We track ESR and occasionally backport later fixes. It was easier to do it
that way than to have widget or gfx break on rapid release -- that way we have
the entire ESR cycle to get it right.

10.4Fx does have a JIT. Right now it's a highly modified version of
BaselineCompiler (I hacked BaselineIC to have better type and shape guards
that take advantage of the greater ILP possible with the PPC integer unit),
but I've had trouble getting our JaegerMonkey implementation to come into the
Ion age. What we'll probably end up doing is blowing it up and rewriting it
based on MIPS, since MIPS does many of the same things we have to and is much
more like us than ARM (they do lui/ori to load 32-bit quantities, we do
lis/ori; they have a link register too; they have similar branch stanza
requirements). We have an unusually large stack as well, mostly for the stack
frame requirements of the ABI. I hope to have this ready by 38ESR.

Security is a concern for the browser. I hate relying on security by
obscurity, but as you say, we're a tiny segment of a tiny segment (while
10.4Fx will run under Rosetta, and some crazy people do, it's not our core
concern). We don't run Flash or Java anymore because of Rosetta Flash and
Flashback, or any other plugins, for that matter. Since Firefox implements
NSS, that means we're not beholden to deficiencies in the Apple-shipped SSL or
NSURL. Heck, since Mozilla implements its own media libraries, we don't have
to rely on the system ones either.
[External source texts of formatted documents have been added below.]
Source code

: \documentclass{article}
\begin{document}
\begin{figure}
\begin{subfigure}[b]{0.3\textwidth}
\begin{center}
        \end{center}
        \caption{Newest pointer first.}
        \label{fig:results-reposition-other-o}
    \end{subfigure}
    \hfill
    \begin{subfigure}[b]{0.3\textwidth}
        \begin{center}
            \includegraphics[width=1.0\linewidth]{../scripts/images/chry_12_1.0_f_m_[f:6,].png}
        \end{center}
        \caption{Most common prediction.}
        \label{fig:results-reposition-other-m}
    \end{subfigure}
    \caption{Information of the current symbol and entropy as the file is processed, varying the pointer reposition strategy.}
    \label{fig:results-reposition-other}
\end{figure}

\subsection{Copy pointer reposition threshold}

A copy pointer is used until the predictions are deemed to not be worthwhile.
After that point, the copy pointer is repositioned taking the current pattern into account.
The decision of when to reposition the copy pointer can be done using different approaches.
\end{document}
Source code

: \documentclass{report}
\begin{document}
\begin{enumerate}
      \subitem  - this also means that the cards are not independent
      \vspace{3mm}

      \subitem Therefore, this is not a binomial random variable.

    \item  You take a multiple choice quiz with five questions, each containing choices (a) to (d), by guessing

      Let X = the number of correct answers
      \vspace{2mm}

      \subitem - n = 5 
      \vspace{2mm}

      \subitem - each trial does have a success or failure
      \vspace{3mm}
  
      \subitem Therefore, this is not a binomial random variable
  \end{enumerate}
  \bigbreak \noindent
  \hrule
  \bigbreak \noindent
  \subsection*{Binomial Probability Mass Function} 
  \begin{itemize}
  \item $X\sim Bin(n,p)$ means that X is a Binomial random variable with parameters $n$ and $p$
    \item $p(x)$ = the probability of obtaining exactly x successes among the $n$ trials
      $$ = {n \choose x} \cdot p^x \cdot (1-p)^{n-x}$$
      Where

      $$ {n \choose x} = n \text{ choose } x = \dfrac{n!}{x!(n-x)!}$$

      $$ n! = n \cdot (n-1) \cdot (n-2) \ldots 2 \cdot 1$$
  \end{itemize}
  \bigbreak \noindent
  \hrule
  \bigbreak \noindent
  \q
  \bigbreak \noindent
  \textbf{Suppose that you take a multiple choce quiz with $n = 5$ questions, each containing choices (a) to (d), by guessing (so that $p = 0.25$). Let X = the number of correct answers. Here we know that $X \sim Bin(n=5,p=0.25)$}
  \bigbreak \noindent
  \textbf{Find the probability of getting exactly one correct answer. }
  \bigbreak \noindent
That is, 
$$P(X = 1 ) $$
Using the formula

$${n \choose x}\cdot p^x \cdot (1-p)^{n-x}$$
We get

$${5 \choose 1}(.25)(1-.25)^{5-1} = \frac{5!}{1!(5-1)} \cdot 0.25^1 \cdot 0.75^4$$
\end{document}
It's going to be a lot safer than a Webkit
shell which has all of those dependencies and more.

PowerPC forever.

------
weilu
As a web dev, I'm very well aware of the pain of supporting old browsers. I
appreciate what Google did for that very selfish reason.

Google provide a "free" service ("free" as in they don't directly charge you
for it, they show you ads and have advertisers pay for it instead). Users sure
have the freedom to use browsers of their choice and search engines of their
choice, so is Google entitled to similar kind of freedom -- they are free to
set their own house rules, whether that's "old homepage for old browsers" or
"special homepage for chrome". As a user of such a "free" service either you
suck it up or leave. Bitching about something like this is like getting a free
lunch and complaining there's not enough salt, imho.

------
thomasfoster96
While I do respect Google wanting to move forward and bring along newer
features that need newer technology, is it really too much to ask for simple
fallbacks for browsers that are otherwise still supported by their vendors?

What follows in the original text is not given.